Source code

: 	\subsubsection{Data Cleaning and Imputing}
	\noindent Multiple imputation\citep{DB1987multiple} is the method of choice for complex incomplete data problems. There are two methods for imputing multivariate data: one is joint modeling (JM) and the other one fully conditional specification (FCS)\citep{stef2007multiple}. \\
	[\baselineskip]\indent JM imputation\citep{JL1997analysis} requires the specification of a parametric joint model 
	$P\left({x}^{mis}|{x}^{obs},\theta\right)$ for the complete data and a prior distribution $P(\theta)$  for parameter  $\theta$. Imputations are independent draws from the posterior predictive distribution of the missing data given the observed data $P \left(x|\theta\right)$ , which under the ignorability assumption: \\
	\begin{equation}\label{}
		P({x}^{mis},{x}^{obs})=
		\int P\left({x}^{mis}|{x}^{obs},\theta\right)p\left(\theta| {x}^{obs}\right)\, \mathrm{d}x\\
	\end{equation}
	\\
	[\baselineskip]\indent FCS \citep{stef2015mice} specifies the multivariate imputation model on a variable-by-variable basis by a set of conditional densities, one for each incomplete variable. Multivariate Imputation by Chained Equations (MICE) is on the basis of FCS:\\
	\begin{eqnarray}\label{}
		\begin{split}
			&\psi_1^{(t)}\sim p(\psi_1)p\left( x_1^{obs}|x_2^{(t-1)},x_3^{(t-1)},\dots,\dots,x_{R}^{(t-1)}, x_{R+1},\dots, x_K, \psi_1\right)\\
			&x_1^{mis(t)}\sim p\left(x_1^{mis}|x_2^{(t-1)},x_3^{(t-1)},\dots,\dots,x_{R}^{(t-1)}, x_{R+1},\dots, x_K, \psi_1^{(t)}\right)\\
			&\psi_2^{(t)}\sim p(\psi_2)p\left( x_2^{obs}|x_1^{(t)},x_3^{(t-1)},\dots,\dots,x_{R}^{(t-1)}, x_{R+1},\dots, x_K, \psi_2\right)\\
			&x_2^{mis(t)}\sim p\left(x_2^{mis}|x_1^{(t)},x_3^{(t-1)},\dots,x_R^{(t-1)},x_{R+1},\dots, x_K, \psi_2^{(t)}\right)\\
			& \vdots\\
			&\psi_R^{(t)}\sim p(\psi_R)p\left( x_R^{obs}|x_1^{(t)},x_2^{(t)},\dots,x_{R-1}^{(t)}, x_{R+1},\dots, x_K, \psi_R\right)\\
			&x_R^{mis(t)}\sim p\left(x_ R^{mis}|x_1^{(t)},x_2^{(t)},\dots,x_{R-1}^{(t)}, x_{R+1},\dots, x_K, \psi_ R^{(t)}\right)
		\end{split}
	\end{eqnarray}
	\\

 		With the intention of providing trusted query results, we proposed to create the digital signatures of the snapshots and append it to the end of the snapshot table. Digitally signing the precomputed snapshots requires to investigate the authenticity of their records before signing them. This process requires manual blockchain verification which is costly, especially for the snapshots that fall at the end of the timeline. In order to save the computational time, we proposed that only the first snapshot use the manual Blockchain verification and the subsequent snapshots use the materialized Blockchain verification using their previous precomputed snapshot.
•••••
Copy out the entire listing above exactly.

Source code

: 	\subsubsection{Data Cleaning and Imputing}
	\noindent Multiple imputation\citep{DB1987multiple} is the method of choice for complex incomplete data problems. There are two methods for imputing multivariate data: one is joint modeling (JM) and the other one fully conditional specification (FCS)\citep{stef2007multiple}. \\
	[\baselineskip]\indent JM imputation\citep{JL1997analysis} requires the specification of a parametric joint model 
	$P\left({x}^{mis}|{x}^{obs},\theta\right)$ for the complete data and a prior distribution $P(\theta)$  for parameter  $\theta$. Imputations are independent draws from the posterior predictive distribution of the missing data given the observed data $P \left(x|\theta\right)$ , which under the ignorability assumption: \\
	\begin{equation}\label{}
		P({x}^{mis},{x}^{obs})=
		\int P\left({x}^{mis}|{x}^{obs},\theta\right)p\left(\theta| {x}^{obs}\right)\, \mathrm{d}x\\
	\end{equation}
	\\
	[\baselineskip]\indent FCS \citep{stef2015mice} specifies the multivariate imputation model on a variable-by-variable basis by a set of conditional densities, one for each incomplete variable. Multivariate Imputation by Chained Equations (MICE) is on the basis of FCS:\\
	\begin{eqnarray}\label{}
		\begin{split}
			&\psi_1^{(t)}\sim p(\psi_1)p\left( x_1^{obs}|x_2^{(t-1)},x_3^{(t-1)},\dots,\dots,x_{R}^{(t-1)}, x_{R+1},\dots, x_K, \psi_1\right)\\
			&x_1^{mis(t)}\sim p\left(x_1^{mis}|x_2^{(t-1)},x_3^{(t-1)},\dots,\dots,x_{R}^{(t-1)}, x_{R+1},\dots, x_K, \psi_1^{(t)}\right)\\
			&\psi_2^{(t)}\sim p(\psi_2)p\left( x_2^{obs}|x_1^{(t)},x_3^{(t-1)},\dots,\dots,x_{R}^{(t-1)}, x_{R+1},\dots, x_K, \psi_2\right)\\
			&x_2^{mis(t)}\sim p\left(x_2^{mis}|x_1^{(t)},x_3^{(t-1)},\dots,x_R^{(t-1)},x_{R+1},\dots, x_K, \psi_2^{(t)}\right)\\
			& \vdots\\
			&\psi_R^{(t)}\sim p(\psi_R)p\left( x_R^{obs}|x_1^{(t)},x_2^{(t)},\dots,x_{R-1}^{(t)}, x_{R+1},\dots, x_K, \psi_R\right)\\
			&x_R^{mis(t)}\sim p\left(x_ R^{mis}|x_1^{(t)},x_2^{(t)},\dots,x_{R-1}^{(t)}, x_{R+1},\dots, x_K, \psi_ R^{(t)}\right)
		\end{split}
	\end{eqnarray}
	\\

 		With the intention of providing trusted query results, we proposed to create the digital signatures of the snapshots and append it to the end of the snapshot table. Digitally signing the precomputed snapshots requires to investigate the authenticity of their records before signing them. This process requires manual blockchain verification which is costly, especially for the snapshots that fall at the end of the timeline. In order to save the computational time, we proposed that only the first snapshot use the manual Blockchain verification and the subsequent snapshots use the materialized Blockchain verification using their previous precomputed snapshot.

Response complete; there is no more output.